§ THE INPUT
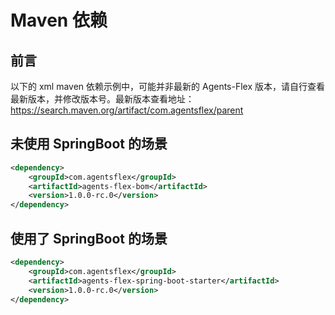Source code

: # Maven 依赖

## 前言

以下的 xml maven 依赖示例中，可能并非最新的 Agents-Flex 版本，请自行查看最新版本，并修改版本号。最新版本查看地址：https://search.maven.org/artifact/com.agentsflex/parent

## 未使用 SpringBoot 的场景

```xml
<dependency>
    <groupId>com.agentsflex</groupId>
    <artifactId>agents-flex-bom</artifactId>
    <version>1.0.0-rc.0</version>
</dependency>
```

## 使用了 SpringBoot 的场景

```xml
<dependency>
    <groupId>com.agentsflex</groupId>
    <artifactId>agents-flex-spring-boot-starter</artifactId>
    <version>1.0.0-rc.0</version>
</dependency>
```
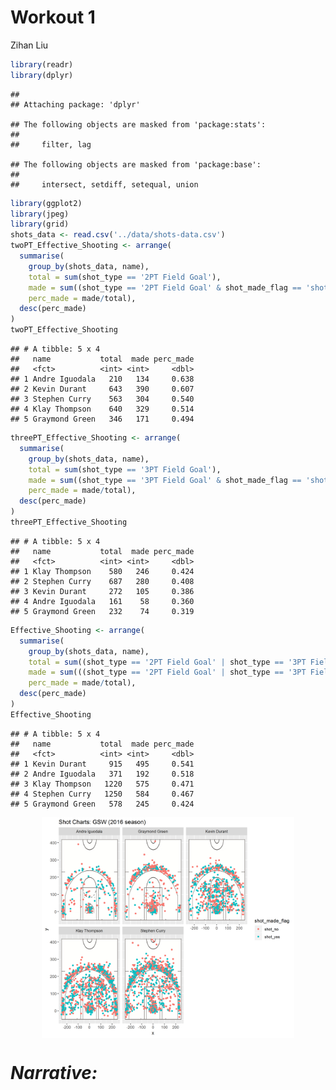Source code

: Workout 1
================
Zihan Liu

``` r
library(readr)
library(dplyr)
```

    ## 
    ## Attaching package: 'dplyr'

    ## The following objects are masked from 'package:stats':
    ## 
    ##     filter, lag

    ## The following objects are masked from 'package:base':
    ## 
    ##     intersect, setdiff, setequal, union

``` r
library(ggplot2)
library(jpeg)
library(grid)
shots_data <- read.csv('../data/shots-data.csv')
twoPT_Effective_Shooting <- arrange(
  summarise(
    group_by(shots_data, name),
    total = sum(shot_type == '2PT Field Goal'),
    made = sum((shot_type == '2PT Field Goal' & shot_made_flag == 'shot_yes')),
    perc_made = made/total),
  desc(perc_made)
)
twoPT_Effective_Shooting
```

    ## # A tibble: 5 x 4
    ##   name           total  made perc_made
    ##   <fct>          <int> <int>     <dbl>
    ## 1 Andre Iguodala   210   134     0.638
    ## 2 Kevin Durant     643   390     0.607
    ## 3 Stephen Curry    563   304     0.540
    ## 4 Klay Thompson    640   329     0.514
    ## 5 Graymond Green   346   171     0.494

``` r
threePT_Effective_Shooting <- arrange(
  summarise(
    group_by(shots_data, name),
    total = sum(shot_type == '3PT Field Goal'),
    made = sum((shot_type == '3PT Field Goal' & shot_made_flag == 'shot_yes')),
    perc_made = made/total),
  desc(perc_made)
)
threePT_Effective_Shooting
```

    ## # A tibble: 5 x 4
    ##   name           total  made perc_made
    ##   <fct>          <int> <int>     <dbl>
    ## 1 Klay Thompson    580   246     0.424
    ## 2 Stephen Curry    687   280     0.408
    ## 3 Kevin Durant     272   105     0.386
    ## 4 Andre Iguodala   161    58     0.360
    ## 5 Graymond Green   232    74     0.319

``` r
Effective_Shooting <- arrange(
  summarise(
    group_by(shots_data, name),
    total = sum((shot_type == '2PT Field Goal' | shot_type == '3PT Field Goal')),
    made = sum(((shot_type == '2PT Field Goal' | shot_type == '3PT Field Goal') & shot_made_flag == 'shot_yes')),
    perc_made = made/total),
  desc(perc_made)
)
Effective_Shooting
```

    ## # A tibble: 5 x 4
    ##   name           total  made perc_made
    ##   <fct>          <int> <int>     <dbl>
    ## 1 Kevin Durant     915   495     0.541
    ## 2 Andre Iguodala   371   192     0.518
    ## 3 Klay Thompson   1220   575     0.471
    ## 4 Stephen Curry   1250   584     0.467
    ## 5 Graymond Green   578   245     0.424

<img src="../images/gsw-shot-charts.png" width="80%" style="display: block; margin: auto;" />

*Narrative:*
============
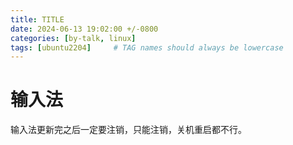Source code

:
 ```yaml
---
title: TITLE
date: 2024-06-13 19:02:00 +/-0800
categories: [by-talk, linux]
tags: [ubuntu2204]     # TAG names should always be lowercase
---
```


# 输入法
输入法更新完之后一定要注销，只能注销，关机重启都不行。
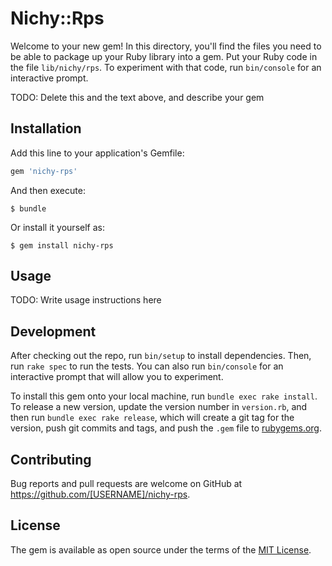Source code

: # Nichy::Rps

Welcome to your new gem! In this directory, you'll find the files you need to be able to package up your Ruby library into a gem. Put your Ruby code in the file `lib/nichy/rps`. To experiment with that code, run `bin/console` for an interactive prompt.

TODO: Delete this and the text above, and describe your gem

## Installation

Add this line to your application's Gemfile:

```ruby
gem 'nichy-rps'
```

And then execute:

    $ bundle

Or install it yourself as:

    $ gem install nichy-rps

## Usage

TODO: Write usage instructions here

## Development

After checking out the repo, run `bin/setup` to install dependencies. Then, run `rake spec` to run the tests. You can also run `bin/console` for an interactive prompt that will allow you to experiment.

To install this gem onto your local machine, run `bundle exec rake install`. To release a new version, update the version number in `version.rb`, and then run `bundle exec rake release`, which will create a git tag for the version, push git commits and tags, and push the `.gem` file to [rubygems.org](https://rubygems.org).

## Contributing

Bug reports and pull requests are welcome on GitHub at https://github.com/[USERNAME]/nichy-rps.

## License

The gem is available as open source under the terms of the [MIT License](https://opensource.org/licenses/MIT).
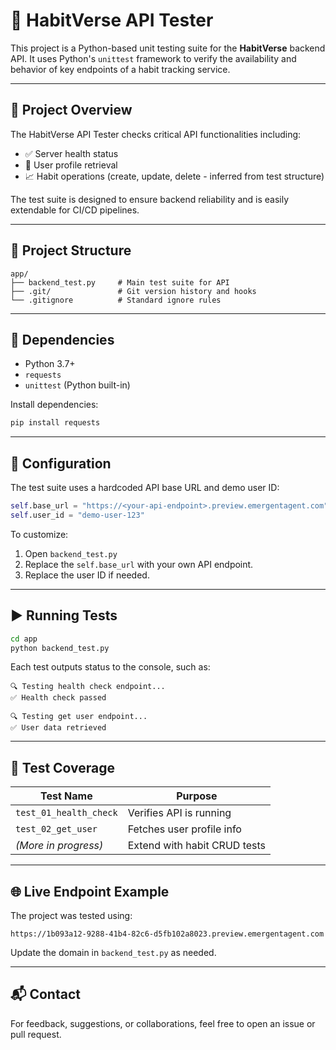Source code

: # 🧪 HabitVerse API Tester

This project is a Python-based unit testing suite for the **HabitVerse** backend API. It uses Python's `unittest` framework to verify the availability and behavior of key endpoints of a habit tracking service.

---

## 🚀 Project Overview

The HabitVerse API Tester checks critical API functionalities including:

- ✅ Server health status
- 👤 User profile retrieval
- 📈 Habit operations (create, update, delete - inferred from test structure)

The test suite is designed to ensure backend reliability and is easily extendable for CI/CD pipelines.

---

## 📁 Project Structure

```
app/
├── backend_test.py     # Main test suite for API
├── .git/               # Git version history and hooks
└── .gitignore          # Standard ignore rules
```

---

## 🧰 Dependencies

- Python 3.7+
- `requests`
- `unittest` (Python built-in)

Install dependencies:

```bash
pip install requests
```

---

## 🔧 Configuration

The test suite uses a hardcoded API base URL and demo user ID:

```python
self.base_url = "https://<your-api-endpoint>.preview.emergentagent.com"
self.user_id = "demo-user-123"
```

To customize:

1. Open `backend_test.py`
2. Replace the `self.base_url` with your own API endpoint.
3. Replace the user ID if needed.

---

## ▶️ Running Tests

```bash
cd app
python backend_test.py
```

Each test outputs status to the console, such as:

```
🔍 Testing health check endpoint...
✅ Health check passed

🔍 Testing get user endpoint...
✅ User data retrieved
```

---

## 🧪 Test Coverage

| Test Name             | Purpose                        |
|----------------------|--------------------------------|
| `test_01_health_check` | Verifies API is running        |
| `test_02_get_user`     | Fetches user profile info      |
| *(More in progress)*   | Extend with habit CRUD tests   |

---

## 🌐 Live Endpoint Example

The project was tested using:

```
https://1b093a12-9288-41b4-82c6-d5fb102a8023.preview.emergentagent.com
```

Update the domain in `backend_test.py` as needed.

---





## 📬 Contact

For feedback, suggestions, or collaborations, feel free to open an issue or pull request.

§ TASK REQUIREMENTS
Work out the number of lines in the entries above that hold the word "masked", giving the number without comment.

§ OUTPUT OF THE TASK
2